Below are a couple of the core themes introduced in Kang’s book that are generating discussion:
- The Paradox of Feeling Isolated Despite Presumed Group Membership
Originally introduced in Kang's 2017 article in The New York Times Magazine, Kang describes Asians as the “loneliest” Americans to signal feelings of estrangement that he believes are widespread amongst AAPI people today. Further, Kang argues that prevailing narratives used to frame the contemporary Asian American community not only fail to capture differing lived experiences but can also exacerbate psychological distress.
In Kang’s article, he elaborates: “The collective political consciousness of the ’80s has been replaced by the quiet, unaddressed isolation that comes with knowing that you can be born in this country, excel in its schools and find a comfortable place in its economy and still feel no stake in the national conversation. The current vision of solidarity among Asian-Americans is cartoonish and blurry… A common past can be accessed only through dusty, dug-up things: the murder of Vincent Chin, Korematsu v. United States, the Bataan Death March and the illusion that we are going through all these things together…”
- “Asian American” Identity is More Complex Than Meets the Eye
Kang explains that “Asian American” initially emerged as an identity on college campuses in the 1960s as part of an AAPI-led effort to reclaim their identities from racist epithets like “Oriental” that were widely used at the time as well as unite disparate communities under a common identifier that reflected the ways that Asian-descended peoples were already being grouped by others.
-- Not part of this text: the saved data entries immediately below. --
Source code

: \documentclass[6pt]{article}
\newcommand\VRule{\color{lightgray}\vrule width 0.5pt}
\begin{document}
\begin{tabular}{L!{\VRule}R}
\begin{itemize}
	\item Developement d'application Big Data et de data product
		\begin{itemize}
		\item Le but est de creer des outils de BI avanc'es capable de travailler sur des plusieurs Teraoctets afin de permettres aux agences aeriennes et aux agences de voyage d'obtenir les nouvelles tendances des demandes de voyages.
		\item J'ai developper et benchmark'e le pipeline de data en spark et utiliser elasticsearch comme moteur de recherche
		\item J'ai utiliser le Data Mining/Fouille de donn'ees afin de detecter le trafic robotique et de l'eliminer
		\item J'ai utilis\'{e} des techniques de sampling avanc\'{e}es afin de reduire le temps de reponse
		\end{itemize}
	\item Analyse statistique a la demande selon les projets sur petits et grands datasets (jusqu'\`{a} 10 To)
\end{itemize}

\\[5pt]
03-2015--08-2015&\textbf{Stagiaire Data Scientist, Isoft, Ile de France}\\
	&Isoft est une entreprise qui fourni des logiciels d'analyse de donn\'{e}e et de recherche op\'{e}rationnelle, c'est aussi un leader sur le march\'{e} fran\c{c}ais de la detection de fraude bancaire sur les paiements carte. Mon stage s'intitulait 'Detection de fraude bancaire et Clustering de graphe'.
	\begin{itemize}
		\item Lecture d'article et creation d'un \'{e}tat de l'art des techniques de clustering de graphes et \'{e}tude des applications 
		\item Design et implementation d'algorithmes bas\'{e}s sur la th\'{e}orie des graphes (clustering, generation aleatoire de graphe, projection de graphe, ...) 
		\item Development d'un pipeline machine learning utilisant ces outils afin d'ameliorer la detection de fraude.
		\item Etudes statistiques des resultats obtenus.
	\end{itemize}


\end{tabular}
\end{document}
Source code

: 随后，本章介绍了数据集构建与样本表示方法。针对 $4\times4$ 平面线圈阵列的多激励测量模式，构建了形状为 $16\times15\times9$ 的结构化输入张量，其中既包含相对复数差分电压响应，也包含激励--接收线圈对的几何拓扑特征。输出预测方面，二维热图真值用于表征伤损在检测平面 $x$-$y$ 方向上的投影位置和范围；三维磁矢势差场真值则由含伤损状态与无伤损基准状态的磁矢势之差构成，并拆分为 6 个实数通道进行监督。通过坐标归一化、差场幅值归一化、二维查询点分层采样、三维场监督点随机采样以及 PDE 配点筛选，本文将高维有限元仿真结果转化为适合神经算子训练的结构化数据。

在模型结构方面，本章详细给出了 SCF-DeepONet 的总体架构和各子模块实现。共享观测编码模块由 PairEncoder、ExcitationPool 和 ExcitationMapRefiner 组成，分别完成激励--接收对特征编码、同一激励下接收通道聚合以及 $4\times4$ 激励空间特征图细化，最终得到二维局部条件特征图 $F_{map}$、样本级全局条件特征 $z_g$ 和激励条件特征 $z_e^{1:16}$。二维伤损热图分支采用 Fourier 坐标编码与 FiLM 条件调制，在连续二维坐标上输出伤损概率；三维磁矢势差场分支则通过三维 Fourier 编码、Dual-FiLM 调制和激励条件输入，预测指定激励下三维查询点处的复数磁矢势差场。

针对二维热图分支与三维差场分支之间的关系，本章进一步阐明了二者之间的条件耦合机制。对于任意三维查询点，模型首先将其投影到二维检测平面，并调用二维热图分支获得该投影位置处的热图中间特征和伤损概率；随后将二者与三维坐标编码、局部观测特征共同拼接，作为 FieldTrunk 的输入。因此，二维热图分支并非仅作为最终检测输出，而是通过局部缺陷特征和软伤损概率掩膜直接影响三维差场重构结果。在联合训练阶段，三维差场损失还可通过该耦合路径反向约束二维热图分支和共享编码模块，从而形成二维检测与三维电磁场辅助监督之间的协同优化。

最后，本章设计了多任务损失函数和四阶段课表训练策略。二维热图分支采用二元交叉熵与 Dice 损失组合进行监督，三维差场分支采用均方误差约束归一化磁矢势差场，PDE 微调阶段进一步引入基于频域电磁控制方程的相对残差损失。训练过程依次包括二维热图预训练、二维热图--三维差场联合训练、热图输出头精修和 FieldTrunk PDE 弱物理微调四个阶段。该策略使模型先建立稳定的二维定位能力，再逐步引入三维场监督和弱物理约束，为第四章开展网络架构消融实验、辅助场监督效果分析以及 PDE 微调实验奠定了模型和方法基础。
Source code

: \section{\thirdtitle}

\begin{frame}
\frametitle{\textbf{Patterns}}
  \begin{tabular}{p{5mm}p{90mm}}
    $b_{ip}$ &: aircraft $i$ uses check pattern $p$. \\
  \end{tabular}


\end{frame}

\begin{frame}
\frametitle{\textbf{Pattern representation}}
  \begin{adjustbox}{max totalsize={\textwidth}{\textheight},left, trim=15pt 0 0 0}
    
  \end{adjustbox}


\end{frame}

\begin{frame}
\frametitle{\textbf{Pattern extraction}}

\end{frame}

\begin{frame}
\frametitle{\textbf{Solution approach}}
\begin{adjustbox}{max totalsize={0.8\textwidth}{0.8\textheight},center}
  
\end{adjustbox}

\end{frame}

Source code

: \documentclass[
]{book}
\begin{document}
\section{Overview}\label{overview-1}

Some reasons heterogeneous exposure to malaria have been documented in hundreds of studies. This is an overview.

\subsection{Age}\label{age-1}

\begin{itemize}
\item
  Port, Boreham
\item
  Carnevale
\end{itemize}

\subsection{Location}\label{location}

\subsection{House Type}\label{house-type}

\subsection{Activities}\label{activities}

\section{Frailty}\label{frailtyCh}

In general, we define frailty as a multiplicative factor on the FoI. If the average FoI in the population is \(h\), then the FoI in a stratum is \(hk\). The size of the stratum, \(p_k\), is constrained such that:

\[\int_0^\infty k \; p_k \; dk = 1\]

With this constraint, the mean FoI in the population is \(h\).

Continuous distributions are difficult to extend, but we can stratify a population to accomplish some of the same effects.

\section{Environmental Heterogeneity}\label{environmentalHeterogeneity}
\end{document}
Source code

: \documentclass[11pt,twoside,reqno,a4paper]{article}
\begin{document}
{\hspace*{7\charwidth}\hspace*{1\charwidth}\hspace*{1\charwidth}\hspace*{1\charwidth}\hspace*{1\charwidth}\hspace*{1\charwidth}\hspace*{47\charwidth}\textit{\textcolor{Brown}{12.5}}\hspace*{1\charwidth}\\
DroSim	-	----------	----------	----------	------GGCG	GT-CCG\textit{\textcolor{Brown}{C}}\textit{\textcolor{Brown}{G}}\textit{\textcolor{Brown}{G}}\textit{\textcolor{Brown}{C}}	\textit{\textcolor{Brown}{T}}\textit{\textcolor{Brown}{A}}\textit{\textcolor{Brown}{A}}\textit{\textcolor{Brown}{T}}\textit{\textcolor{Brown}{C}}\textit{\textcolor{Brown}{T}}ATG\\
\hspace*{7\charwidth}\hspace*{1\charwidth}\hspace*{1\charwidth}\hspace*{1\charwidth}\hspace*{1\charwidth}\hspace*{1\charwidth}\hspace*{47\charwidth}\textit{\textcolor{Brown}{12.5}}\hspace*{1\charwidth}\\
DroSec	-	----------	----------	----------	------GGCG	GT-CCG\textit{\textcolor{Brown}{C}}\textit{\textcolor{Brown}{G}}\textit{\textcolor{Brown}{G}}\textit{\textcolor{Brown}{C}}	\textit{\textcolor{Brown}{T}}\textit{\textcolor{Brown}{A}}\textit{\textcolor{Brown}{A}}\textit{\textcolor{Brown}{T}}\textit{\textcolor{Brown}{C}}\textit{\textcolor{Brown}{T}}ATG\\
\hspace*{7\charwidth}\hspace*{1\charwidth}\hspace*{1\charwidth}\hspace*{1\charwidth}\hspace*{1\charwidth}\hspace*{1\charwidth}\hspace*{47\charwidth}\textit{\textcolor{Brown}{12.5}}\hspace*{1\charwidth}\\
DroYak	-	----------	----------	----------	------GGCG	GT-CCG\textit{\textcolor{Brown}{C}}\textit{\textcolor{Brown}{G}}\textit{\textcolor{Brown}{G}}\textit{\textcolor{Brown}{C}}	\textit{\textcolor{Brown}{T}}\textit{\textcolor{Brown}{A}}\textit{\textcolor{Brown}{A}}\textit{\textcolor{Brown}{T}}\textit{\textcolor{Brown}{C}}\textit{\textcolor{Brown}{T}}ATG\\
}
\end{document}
Their collective action focused on issues including immigration, exclusion, labor exploitation, isolation, land dispossession, racism, discrimination, and transforming education to represent AAPI and other marginalized peoples better. AAPI activists advanced this agenda in connection with the Third World Liberation Front—a pan-Asian collective that worked in partnership with Black, Chicanx, Arab, and Indigenous groups to establish Ethnic Studies on college campuses for the first time.
Despite its political origins, Kang observes that “Asian American” has since become more of a demographic descriptor that is no longer tethered to the agendas noted above and is now simply invoked to describe an ever-expanding array of peoples with radically different lived experiences and political priorities. Kang argues that for AAPI people who are refugees, undocumented, and/or supporting themselves through working-class employment, their lives look nothing like those of counterparts who are more wealthy, educated, and/or have U.S. citizenship. Many in this latter group, in Kang’s view, have adopted an identity politics that disavows the needs of the former group and focuses, instead, on assimilation into the white middle-class elite via elite education and careers.
- Immigrant Solidarity Must Be Rebuilt
Despite the unceasing complexity and heterogeneity of today’s AAPI community and the term “Asian American,” Kang ultimately asks what it would look like to recapture meaningful pan-Asian solidarity in the present that can advance a number of important political agendas and quell the “loneliness” he describes.
Despite their differences, these recent works of writing and film reflect some of the different ways that AAPI people are experiencing, navigating, and actively transforming “single story” narratives about Asianness. We invite educators to consider the following questions that tie these broad themes to their work in the classroom:
– How are the themes and debates that these AAPI figures are touching upon surfacing in your own classroom or community?
– Do these ideas inspire you to revisit the histories you cover and the materials (e.g. texts, films, primary sources, etc) that you employ to teach them? If so, how?
– What resources are you exploring and/or insights may you be offering as your community contends with these questions?